A casetta, al 131 di via Silvi Marina, si respira l’arrivo dell’estate; le macchine nei fine settimana intasano le vie a tal punto che se dovesse passare un’ambulanza sarebbe un bel problema. La spiaggia al mattino presto è soltanto dei pescatori, che puliscono i tramagli chiacchierando animatamente. Armando Micco, con abilità, libera i pesci e le mazzancolle dalle reti, dividendole nei differenti secchi.

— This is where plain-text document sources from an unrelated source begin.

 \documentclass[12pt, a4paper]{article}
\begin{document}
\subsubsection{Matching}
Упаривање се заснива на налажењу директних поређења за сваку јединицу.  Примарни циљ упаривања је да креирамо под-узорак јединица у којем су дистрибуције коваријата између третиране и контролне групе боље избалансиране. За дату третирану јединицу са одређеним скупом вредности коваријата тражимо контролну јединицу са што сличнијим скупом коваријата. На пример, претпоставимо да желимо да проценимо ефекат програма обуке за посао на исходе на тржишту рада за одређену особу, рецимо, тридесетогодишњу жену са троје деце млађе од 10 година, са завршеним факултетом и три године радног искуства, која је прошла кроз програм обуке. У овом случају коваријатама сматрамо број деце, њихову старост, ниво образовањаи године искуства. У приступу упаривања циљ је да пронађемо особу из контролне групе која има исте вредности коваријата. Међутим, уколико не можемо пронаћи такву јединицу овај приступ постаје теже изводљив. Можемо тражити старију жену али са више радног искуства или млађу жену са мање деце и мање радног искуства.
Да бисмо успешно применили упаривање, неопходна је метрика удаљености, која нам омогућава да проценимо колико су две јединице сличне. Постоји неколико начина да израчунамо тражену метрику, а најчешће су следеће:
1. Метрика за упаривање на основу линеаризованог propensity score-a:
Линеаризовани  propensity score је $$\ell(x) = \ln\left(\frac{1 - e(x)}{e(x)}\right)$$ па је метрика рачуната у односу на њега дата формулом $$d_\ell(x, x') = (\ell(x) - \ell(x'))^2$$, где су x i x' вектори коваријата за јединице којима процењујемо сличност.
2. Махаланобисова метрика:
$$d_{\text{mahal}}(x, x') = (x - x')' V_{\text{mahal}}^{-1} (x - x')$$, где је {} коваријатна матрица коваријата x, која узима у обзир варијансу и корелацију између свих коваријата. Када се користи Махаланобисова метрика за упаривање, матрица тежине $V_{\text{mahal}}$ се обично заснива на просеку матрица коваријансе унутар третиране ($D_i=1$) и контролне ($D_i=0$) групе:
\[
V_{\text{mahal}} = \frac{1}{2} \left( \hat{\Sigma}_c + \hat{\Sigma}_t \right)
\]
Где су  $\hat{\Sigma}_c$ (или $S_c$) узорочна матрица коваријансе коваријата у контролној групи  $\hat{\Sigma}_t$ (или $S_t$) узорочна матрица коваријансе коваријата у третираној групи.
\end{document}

Anche gli altri pescatori sono intenti a preparare le barche e uscire in mare per pescare le telline; in fondo è la pesca più facile, basta uscire un paio di centinaia di metri, buttare un’ancora dalla prua della barca e recuperare il cavo d’acciaio che trascinerà la barca in avanti insieme ai due grossi rastrelli al lato di poppa dei gozzi. Fregene è famosa per le sue telline, lo spaghetto lo trovi in tutti i ristoranti e il commercio di questi tipici frutti di mare fa la gioia proprio di tutti.

Come scalda l’aria in spiaggia arrivano per prime le mamme con i bambini, poi pian piano anche gli altri residenti estivi. Alcune case nel periodo estivo vengono affittate quindi c’è sempre gente nuova mista ai residenti fissi.

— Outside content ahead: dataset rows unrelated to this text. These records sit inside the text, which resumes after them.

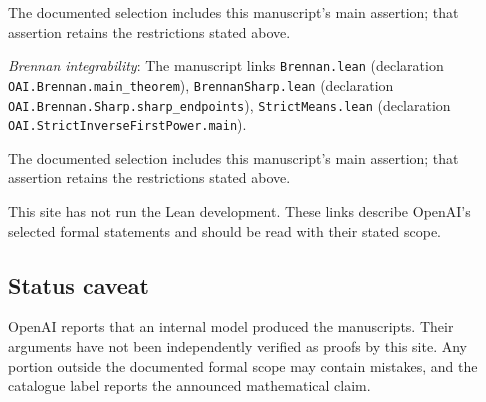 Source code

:\documentclass[11pt]{article}
\begin{document}
The documented selection includes this manuscript’s main assertion; that assertion retains the restrictions stated above.

\textit{Brennan integrability}: The manuscript links \texttt{Brennan.lean} (declaration \texttt{OAI.Brennan.main\_theorem}), \texttt{BrennanSharp.lean} (declaration \texttt{OAI.Brennan.Sharp.sharp\_endpoints}), \texttt{StrictMeans.lean} (declaration \texttt{OAI.StrictInverseFirstPower.main}).

The documented selection includes this manuscript’s main assertion; that assertion retains the restrictions stated above.

This site has not run the Lean development. These links describe OpenAI’s selected formal statements and should be read with their stated scope.

\subsection{Status caveat}
OpenAI reports that an internal model produced the manuscripts. Their arguments have not been independently verified as proofs by this site. Any portion outside the documented formal scope may contain mistakes, and the catalogue label reports the announced mathematical claim.
\end{document}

Le lezioni di windsurf e vela al club vanno bene; va meglio anche l’affluenza di nuovi soci e si è consolidata una bella ‘comunità surfiera’; siamo il solo circolo velico a Fregene e prendiamo tutti quelli che si vogliono avvicinare agli sport acquatici compresi i Windsurfieri che vogliono lasciare la loro attrezzatura al rimessaggio per comodità. L’atmosfera al Miraggio non è più come prima, c’è tensione nell’aria, per fortuna che siamo alquanto distaccati dal resto dello stabilimento, viviamo una nostra realtà separata e più di tanto non ci tocca. Umberto si sta impegnando per creare nuove tavole e incrementare le entrate così da poter tirar fuori uno stipendio, ma il mercato offre tanto ed è difficile rimanere a galla.

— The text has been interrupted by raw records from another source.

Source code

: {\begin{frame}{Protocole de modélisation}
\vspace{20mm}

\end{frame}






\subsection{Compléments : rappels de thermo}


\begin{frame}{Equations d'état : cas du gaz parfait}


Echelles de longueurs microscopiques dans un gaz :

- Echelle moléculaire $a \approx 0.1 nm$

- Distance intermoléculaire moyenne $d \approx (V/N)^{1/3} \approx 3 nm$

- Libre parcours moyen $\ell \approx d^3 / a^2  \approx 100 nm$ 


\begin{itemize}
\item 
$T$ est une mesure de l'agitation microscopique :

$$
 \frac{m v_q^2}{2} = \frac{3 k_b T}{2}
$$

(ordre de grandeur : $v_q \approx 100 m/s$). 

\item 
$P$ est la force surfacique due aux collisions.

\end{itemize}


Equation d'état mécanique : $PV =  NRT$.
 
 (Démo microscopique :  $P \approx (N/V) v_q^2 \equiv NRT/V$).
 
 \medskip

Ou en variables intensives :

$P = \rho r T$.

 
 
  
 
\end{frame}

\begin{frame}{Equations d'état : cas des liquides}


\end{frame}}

L’estate passa veloce, a fine stagione ci sono sempre i campionati italiani della classe Windsurfer ai quali non vogliamo mancare. L’atmosfera della classe è divertente e tanti sono gli amici con i quali dividiamo la passione; anche qui ci sono ‘personaggi’ di ogni genere. Dai soliti veterani, Frascari, i fratelli Thermes, Barone, Cristofori Marco e Simona, Laura Gorgerino, Pacittino Luca, ai miei ‘compari’ Luigi Sanna e Claudio Pavia e ai tanti altri che si aggiungono ogni anno. A volte facciamo partenze con 200 tavole e dopo le regate ci sono le cene in lunghe tavolate dove non mancano i pezzi di pane che volano tra una fila e l’altra. Con Ettore Thermes e Luca Pacitto una sera ci siamo divertiti a scherzare con Petra una ragazza del lago di Caldaro; scherzando, scherzando l’abbiamo messa in mezzo, tastate e risate hanno risuonato in tutta la baia di San Vito lo Capo tra i fumi (anche dell’alcool). Al mattino bisogna fare i conti con la notte brava e in mare non si scherza; le gambe sono semiaddormentate e la testa tra le nuvole, fare la regata di ‘long distance’ non sarà cosa facile. Sulla spiaggia a destra della baia sono schierate un paio di centinaia di tavole; appena prima della partenza c’è fermento, il sole siculo ci abbraccia con il suo calore in una atmosfera giocosa e divertente. Più in là Alberto Diaz con la sua bellissima fidanzata sembra intenzionato alla vittoria, ma non è il solo, siamo tutti alquanto agguerriti, in acqua non si fanno sconti.

Si accenna ad un allineamento sulla spiaggia dove le tavole devono essere sistemate in maniera che nessuno venga troppo avvantaggiato; ecco finalmente la bandiera rossa che indica i 3 minuti, segue la verde del minuto, c’è fermento, qualcuno accenna un piccolo avanzamento, pronti… via!!! Una marea colorata lascia la riva tra grida e urla per poi allungarsi fino alla punta del Capo quando la flotta si è già sparpagliata formando un lunga fila. Un ora di ‘pumping’ e bordi a incrociare fino a doppiare la boa del ritorno; si conclude con un lungo bordo di lasco per tagliare finalmente il traguardo sulla suggestiva spiaggia di S. Vito dove una discreta folla accoglie con urla e applausi l’arrivo di tutti i concorrenti. Esausti e felici per aver dato tutto il possibile ci buttiamo in acqua per il rituale tuffo comune. Penso, ‘che bello essere qui…’ sorrido alla vita!